Updated 08/07/2019 at 06:18 GMT

By the second set of Cori Gauff’s third round match against Polona Hercog on Friday, she was in desperate trouble. Errors piled up. The match was falling from her grasp.

Cori Gauff of The United States celebrates during her match against Polona Hercog of Slovinia during Day 5 of The Championships

Image credit: Getty Images

Across the net, her Slovenian opponent served bombs and smothered her with a nous only acquired from a professional career that began when Gauff was 3 years old. She stared to her support team of her parents, coaches agents in anguish.
When Gauff faced Hercog’s first match point at 3-6 2-5, she saved it in the most improbable manner - with a low slice winner that fizzed on the ground and curled away from the court. The match wore on and Gauff stopped swinging hard and simply dug in, relying on her defence and movement. She simply put balls into the court, contorting her body as Hercog tried to wrong-foot her and chasing every last ball down. She broke back for 5-5 and eventually a supreme tiebreak, pushing the match into a third set and eventually winning 3-6 7-6(7) 7-5.
Nobody could have ever imagined those scenes 10 days ago, yet with the exception of the Rafael Nadal and Nick Kyrgios match, this first week at Wimbledon has been almost entirely defined by Gauff’s breakthrough. The court scheduling said it all - this match pitted the world number 313, from the United States, against the 60th ranked Hercog, yet it was played on Centre Court. It could have been the first round of a lowly WTA event. Instead, as Henman Hill filled to the brim and the line of ticket resells wound on unendingly, the crowd gave standing ovations and willed the 15-year-old to victory.
There was every chance that Gauff wouldn’t have made it this week.
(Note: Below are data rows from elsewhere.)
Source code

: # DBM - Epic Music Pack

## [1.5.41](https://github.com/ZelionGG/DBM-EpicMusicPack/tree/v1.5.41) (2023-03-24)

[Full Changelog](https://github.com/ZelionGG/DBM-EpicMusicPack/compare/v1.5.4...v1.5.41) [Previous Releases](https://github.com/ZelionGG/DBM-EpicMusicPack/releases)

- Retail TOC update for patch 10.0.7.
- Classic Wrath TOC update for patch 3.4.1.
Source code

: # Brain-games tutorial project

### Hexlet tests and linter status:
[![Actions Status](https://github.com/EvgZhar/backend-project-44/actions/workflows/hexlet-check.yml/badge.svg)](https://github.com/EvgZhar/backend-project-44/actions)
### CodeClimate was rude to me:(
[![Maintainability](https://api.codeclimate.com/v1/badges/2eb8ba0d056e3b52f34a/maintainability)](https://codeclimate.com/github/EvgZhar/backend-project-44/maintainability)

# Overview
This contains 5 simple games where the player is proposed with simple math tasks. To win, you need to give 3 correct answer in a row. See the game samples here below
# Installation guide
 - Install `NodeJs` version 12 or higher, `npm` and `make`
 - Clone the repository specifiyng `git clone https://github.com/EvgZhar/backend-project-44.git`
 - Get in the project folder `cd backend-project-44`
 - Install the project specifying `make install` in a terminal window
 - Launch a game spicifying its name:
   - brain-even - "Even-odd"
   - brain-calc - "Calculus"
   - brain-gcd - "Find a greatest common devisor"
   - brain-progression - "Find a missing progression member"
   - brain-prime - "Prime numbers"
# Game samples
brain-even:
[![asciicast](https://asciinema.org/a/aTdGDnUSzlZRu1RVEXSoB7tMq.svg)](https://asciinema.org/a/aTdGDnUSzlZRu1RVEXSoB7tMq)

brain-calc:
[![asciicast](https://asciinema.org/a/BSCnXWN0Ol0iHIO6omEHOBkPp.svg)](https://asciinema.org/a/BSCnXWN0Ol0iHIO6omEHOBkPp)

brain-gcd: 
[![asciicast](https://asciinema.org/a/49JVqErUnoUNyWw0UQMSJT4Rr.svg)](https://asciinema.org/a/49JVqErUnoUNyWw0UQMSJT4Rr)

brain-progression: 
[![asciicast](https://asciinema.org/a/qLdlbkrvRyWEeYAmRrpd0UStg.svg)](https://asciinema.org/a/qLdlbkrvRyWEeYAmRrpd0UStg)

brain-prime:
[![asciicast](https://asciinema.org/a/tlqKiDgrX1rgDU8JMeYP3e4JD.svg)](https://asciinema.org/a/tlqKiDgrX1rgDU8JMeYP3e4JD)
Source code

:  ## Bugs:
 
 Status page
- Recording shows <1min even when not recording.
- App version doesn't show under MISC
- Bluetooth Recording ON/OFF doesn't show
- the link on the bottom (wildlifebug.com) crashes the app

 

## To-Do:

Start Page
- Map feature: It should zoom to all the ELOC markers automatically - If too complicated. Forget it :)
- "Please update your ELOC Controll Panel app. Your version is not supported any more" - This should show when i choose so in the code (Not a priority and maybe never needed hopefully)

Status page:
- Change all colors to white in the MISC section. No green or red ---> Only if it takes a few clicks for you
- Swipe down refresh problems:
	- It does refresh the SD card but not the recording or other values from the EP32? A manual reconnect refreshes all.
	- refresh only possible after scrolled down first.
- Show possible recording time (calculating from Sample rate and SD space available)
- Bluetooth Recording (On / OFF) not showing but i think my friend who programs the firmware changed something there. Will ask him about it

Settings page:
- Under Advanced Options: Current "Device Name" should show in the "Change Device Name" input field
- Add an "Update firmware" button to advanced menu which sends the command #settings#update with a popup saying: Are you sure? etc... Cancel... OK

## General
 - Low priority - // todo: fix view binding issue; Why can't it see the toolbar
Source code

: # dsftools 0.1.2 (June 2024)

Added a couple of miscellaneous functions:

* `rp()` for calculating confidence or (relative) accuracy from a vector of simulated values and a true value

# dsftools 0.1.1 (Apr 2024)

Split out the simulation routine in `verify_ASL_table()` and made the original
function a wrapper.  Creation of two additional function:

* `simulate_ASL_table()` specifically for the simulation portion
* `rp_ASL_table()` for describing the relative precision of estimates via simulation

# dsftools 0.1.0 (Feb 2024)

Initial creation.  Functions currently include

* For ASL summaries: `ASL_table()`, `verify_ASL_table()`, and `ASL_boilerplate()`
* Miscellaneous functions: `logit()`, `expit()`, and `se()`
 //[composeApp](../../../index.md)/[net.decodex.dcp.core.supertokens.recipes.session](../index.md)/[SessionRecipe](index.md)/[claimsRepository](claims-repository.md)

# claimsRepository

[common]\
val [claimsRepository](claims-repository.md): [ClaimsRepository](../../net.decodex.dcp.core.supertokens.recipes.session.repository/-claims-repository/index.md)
Until four days before her first qualifying match, she even didn’t know what she was doing. Gauff’s team had sent an application to Wimbledon for a wildcard into qualifying, an event held four miles away in a field in Roehampton. Gauff trained for weeks in Florida knowing that she would imminently be going to Europe but not knowing where. If Wimbledon rejected her, she would have gone to France for a gala at the Mouratoglou Tennis Academy, so she spent her time buying dresses for the event.
When she found out, she jumped on the next plane to London and began playing against many players who had already honed their grass skills for three weeks. She said during that week that she was constantly falling, still trying to find her footing on a strange surface. But each time she got back up and won, destroying the field and escaping Roehampton without losing a set.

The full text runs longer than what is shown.